◆ Collected data
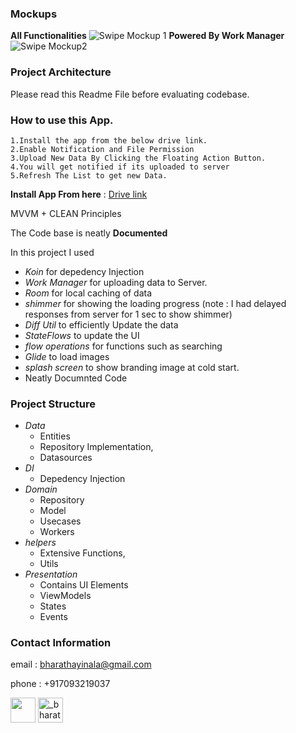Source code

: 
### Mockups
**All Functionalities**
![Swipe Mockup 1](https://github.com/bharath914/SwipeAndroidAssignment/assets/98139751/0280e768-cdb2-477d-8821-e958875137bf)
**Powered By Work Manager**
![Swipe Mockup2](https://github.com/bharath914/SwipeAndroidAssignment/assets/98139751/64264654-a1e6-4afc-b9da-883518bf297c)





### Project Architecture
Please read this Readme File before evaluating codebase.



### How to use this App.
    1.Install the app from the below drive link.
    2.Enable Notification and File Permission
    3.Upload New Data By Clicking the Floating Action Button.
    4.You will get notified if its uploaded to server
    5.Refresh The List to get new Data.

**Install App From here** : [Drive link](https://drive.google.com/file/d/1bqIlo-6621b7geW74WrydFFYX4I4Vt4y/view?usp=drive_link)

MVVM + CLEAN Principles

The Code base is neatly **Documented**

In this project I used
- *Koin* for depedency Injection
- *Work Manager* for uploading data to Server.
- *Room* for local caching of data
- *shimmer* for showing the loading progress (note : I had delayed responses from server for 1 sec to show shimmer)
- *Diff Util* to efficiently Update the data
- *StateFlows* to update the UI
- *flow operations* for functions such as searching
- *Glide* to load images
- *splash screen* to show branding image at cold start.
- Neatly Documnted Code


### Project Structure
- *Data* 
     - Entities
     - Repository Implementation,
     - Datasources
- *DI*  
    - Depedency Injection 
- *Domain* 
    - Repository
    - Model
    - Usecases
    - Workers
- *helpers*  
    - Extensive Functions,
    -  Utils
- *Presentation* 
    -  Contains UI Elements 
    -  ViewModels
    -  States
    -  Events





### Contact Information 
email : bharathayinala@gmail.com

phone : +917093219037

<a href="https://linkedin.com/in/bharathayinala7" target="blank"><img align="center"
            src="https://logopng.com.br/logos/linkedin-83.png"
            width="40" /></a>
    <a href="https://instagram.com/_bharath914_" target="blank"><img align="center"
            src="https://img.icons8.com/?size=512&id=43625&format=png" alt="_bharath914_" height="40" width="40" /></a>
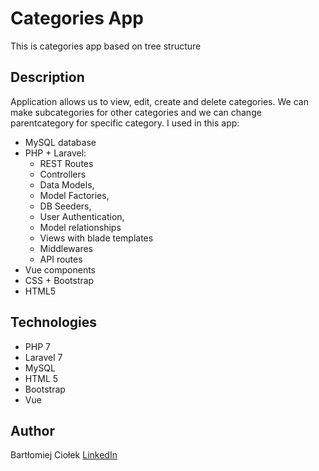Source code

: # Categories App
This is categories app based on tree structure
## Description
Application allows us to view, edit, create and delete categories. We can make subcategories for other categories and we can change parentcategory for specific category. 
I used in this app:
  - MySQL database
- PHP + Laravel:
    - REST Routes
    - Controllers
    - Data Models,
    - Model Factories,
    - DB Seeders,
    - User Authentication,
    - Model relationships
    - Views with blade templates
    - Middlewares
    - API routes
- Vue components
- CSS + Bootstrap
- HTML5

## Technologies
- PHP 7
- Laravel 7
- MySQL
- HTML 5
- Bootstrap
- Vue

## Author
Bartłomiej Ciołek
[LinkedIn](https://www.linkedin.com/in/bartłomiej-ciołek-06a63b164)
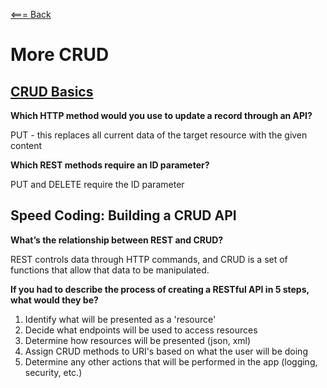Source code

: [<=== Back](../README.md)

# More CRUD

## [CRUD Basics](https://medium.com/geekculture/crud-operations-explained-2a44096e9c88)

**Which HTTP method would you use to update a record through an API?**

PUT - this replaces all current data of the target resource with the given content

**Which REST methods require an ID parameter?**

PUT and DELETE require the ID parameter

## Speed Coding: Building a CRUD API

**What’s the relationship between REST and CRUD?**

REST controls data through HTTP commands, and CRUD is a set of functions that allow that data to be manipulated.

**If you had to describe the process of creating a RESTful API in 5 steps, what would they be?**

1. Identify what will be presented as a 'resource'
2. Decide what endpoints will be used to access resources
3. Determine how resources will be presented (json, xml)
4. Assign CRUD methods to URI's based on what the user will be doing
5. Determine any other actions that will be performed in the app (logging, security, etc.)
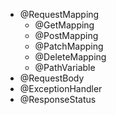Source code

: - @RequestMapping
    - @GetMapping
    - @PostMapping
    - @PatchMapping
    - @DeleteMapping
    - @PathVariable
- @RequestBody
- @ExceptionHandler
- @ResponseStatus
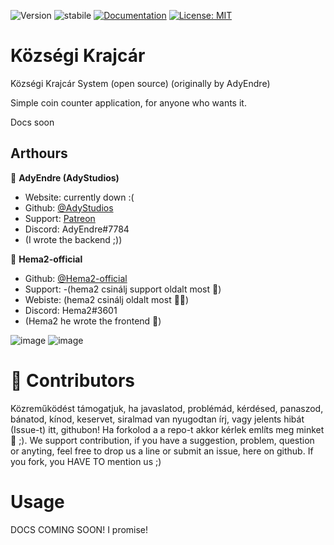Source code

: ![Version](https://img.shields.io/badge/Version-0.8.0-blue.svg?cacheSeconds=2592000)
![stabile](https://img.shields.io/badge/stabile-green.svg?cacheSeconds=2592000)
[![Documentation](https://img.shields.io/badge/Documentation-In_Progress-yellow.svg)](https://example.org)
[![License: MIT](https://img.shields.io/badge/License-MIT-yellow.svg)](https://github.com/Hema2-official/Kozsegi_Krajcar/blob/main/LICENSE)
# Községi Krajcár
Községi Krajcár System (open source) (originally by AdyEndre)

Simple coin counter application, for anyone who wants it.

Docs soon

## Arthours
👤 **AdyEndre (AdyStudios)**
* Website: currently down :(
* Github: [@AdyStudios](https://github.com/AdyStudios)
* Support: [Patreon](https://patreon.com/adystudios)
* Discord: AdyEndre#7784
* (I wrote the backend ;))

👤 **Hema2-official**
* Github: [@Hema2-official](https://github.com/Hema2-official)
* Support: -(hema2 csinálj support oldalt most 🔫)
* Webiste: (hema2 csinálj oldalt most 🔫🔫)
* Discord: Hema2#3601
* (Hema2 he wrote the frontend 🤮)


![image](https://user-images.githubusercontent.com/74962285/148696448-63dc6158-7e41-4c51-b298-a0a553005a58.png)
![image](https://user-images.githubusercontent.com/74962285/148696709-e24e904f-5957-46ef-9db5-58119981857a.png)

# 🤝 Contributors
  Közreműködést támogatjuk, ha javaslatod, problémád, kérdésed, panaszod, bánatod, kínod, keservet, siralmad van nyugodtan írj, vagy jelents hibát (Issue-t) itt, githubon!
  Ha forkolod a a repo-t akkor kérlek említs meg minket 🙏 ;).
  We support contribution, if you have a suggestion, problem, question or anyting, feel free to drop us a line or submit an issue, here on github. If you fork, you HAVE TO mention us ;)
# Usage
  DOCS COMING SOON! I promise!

◆ What needs to be done
From the line containing "- API routes" through the line containing "would they be?**", copy every line above exactly, without pictures.

◆ Answer space
    - API routes
- Vue components
- CSS + Bootstrap
- HTML5

## Technologies
- PHP 7
- Laravel 7
- MySQL
- HTML 5
- Bootstrap
- Vue

## Author
Bartłomiej Ciołek
[LinkedIn](https://www.linkedin.com/in/bartłomiej-ciołek-06a63b164)
Source code

: [<=== Back](../README.md)

# More CRUD

## [CRUD Basics](https://medium.com/geekculture/crud-operations-explained-2a44096e9c88)

**Which HTTP method would you use to update a record through an API?**

PUT - this replaces all current data of the target resource with the given content

**Which REST methods require an ID parameter?**

PUT and DELETE require the ID parameter

## Speed Coding: Building a CRUD API

**What’s the relationship between REST and CRUD?**

REST controls data through HTTP commands, and CRUD is a set of functions that allow that data to be manipulated.

**If you had to describe the process of creating a RESTful API in 5 steps, what would they be?**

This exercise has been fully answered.